2年連続の日本一に輝いたソフトバンクホークス。シーズン2位から日本シリーズを制し、工藤公康監督には、熊本地震で被災した子どもたちとの約束を果たす連覇となった。
工藤監督は、東日本大震災や九州北部豪雨などの被災地と交流を続ける。熊本県西原村唯一の少年野球チーム「西原村学童野球クラブ」を初めて訪れたのは2017年1月。畑と森に囲まれた急造グラウンドのことを知ったからだ。
16年4月の熊本地震の本震では、村で震度7の揺れが起きた。災害関連死を含め9人が亡くなり、512棟の建物が全壊。今年9月末現在でも250世帯近くが仮住まいで生活を送る。
チームが練習していたグラウンドは、地震で発生した廃材などの置き場所に。現主将の山内愁(しゅう)君(12)も、慣れない車中泊やビニールハウスでの寝泊まりを余儀なくされ、夜に涙を流したこともあった。「普段、野球をする仲間たちと会えなかったことも大きかったと思う」と母親の直子さん(42)。

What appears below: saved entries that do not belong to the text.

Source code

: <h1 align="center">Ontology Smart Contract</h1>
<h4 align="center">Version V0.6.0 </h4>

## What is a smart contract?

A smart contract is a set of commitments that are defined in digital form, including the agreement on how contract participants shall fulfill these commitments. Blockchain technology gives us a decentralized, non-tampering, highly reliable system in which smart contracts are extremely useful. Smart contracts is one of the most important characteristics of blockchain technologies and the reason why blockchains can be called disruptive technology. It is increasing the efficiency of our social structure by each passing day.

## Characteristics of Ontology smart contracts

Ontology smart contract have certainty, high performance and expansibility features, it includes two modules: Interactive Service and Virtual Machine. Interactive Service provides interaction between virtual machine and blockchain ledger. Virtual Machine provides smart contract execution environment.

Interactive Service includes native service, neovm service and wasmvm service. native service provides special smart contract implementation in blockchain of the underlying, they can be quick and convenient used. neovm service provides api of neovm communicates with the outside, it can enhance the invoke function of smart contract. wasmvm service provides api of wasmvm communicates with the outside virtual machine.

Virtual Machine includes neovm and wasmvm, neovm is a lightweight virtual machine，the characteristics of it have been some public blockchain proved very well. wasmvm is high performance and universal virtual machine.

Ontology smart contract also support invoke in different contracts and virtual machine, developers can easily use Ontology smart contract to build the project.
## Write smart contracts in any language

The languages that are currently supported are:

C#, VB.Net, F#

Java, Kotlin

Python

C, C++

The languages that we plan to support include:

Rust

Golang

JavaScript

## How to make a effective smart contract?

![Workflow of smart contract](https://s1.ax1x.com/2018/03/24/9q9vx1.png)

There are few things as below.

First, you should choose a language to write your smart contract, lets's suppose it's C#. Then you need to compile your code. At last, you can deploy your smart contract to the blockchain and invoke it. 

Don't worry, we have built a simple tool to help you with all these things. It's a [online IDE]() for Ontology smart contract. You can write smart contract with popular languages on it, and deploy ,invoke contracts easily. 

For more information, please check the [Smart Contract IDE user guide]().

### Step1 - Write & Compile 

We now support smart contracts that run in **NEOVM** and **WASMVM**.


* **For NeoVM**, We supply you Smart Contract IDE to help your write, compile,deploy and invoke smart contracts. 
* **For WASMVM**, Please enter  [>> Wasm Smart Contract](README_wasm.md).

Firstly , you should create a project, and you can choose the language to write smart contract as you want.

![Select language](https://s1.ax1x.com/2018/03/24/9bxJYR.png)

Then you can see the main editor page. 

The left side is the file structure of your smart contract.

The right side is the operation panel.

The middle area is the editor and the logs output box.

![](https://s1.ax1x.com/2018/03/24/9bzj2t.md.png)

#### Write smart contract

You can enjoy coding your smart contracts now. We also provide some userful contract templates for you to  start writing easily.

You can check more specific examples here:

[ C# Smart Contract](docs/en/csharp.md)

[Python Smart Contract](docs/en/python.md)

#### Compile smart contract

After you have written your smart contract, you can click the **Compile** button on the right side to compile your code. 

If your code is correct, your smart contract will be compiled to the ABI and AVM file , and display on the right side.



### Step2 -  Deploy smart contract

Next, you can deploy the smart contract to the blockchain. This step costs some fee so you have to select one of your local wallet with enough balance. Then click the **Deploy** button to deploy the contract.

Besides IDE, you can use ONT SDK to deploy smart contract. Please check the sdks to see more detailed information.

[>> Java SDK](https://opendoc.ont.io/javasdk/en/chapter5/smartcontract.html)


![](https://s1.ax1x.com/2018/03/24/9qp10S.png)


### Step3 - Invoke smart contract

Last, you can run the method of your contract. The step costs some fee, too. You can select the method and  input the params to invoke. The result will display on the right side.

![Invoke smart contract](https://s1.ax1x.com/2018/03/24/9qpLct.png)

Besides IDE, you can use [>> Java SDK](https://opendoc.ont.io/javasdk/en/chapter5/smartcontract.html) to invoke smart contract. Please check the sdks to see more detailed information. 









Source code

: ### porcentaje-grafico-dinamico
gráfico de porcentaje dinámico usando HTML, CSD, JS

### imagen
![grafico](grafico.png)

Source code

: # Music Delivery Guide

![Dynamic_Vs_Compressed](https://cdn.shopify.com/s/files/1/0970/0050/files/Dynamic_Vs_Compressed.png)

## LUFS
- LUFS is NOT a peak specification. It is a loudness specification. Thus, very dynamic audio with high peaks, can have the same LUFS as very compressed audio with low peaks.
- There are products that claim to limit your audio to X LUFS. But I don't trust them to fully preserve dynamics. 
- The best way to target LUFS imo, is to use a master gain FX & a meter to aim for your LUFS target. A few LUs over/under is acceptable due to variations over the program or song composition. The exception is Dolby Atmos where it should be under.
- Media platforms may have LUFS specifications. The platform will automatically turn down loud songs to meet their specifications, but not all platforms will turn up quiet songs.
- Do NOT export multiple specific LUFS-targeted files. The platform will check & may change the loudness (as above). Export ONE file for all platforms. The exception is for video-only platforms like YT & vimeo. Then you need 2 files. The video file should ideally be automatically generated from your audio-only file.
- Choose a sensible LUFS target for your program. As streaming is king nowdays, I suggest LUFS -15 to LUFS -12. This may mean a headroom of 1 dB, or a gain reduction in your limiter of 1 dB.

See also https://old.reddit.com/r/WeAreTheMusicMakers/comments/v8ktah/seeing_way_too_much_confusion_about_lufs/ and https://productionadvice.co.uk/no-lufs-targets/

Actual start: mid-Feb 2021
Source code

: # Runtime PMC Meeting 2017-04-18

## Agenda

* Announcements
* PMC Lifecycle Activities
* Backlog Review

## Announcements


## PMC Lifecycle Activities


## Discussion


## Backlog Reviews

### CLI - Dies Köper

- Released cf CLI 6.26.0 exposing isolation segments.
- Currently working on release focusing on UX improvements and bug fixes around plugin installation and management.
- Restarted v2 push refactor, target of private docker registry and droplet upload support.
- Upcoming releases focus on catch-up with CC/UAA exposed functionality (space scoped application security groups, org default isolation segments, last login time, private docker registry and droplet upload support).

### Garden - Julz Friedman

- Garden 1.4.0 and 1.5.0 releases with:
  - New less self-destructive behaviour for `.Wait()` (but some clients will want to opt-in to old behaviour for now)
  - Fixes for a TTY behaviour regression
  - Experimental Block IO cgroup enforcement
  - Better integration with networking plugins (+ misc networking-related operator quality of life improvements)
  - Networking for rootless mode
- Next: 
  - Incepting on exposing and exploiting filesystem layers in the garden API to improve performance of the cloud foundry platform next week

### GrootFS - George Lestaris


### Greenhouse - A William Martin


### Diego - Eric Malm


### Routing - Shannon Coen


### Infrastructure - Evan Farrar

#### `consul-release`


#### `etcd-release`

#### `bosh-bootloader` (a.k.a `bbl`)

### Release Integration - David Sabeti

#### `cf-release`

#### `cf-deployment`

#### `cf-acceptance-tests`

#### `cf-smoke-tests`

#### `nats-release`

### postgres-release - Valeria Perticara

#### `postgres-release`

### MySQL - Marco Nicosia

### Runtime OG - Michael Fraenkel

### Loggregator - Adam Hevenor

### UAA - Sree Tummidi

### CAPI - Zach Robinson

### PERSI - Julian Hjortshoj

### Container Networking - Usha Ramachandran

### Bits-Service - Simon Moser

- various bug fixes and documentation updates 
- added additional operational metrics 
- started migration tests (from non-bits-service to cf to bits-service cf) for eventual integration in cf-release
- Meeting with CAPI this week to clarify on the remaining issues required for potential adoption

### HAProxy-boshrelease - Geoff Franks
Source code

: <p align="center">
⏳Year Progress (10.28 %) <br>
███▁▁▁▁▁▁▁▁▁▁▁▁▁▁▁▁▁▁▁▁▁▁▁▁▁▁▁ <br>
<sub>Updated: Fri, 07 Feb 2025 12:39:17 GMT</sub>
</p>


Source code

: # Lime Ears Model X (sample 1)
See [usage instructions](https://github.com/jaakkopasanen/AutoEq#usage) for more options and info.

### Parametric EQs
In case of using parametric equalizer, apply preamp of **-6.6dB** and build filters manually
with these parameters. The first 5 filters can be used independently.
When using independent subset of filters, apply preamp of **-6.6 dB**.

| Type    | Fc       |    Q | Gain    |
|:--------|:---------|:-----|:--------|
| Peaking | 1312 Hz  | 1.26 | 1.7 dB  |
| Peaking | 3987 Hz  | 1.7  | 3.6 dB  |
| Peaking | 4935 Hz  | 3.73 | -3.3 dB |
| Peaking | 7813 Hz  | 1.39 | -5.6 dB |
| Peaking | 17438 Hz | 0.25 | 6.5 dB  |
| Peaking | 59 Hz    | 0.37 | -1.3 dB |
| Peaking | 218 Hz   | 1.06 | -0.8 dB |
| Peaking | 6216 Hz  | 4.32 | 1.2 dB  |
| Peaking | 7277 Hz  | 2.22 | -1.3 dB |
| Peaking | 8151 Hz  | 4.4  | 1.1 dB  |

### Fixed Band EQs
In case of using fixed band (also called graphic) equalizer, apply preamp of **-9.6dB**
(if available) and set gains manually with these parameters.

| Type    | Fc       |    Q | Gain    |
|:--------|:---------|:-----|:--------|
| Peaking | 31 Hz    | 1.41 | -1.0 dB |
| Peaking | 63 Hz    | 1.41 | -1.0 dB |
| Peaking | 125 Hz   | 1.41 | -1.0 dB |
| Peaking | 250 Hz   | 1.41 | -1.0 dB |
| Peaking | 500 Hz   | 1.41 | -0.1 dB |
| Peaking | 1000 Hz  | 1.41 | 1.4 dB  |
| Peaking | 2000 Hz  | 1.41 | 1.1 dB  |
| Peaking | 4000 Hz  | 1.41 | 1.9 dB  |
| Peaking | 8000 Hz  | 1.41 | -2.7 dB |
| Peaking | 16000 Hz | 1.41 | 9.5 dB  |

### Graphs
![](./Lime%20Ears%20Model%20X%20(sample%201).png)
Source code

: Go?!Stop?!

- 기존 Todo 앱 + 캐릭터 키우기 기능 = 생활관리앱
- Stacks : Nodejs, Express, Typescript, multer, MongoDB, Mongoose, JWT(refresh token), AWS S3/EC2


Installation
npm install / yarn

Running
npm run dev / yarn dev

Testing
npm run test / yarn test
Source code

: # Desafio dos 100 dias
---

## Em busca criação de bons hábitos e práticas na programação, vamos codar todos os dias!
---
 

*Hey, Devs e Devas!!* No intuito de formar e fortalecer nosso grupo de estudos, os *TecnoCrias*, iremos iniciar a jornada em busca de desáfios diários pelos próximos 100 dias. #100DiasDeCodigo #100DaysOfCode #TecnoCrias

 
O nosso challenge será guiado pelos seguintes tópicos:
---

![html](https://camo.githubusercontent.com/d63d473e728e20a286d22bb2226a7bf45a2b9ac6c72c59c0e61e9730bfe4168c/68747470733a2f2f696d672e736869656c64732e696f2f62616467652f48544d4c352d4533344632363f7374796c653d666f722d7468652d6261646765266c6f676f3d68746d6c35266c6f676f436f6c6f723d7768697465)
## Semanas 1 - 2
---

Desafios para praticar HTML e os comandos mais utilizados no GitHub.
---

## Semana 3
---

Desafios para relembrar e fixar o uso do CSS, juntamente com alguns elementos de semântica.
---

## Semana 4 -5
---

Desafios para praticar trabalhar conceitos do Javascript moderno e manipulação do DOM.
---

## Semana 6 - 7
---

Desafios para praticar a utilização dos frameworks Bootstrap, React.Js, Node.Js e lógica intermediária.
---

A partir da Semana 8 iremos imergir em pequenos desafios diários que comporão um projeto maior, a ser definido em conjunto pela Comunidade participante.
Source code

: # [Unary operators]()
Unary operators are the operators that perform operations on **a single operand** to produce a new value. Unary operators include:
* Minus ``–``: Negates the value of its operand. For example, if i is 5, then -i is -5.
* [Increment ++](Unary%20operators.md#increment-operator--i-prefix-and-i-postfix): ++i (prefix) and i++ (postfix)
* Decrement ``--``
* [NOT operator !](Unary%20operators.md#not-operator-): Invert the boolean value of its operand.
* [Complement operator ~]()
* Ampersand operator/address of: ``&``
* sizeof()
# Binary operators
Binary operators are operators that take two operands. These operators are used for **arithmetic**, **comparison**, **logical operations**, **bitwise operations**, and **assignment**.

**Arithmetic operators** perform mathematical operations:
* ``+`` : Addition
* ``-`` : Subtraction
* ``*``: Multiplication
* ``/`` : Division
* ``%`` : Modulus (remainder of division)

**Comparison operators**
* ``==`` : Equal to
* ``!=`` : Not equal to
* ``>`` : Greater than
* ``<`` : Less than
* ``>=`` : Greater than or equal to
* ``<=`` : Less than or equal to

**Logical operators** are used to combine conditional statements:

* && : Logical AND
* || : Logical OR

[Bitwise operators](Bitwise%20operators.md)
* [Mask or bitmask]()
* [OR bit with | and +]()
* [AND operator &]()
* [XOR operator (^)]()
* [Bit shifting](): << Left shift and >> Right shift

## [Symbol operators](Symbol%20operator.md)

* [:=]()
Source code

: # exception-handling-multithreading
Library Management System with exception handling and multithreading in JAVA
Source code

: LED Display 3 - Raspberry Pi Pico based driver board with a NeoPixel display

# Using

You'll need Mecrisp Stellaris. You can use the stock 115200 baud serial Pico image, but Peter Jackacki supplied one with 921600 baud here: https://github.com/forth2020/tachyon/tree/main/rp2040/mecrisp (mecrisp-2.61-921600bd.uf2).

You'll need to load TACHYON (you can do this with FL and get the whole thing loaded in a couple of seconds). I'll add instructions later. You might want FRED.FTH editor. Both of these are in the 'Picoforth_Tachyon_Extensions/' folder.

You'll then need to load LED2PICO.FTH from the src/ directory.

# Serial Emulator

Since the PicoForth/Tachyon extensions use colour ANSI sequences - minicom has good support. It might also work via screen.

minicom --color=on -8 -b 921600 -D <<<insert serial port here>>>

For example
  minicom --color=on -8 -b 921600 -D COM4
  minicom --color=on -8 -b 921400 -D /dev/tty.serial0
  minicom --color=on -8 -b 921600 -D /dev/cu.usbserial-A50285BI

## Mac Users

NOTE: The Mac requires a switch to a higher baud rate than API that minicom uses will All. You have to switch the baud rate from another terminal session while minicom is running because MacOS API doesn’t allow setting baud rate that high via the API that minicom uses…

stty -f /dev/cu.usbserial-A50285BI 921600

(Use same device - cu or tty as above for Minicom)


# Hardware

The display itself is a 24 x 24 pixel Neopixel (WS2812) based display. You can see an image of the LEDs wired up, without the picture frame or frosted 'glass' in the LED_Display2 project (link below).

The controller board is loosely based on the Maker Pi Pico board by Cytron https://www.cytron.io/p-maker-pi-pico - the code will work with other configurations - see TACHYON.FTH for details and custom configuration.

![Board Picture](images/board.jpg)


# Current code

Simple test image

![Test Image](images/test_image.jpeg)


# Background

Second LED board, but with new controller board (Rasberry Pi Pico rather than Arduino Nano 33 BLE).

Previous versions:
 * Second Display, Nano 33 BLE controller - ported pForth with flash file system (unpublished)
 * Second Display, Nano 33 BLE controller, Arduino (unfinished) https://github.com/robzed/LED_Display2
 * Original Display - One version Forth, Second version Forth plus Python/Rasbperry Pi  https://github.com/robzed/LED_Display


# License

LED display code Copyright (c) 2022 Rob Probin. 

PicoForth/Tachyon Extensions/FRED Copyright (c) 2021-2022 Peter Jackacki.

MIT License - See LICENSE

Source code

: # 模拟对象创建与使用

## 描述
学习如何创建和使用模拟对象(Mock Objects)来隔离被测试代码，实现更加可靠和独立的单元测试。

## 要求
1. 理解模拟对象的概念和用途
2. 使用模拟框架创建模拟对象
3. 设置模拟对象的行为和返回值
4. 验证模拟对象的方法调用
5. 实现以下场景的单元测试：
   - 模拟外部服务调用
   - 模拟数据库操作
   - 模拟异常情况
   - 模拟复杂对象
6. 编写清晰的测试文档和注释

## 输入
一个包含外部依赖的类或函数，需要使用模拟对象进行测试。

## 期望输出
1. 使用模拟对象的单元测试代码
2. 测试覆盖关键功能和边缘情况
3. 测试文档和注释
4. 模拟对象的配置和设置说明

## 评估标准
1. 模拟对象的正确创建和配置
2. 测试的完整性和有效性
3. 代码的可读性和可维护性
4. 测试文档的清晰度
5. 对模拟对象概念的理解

「練習できずに試合して負け、悔し涙を流すのを見ていられんかった」。山内君の祖父、山下一義さん(68)が、ハクサイやニンジンをつくっていた畑を埋め、保護者らが土をならしてグラウンドに仕立てた。土の代わりに砂を入れ、マウンドも作り、打撃練習のケージは、切り出した竹にネットを張った。およそ120メートル×60メートルの「畑グラウンド」が、夏前にはできあがった。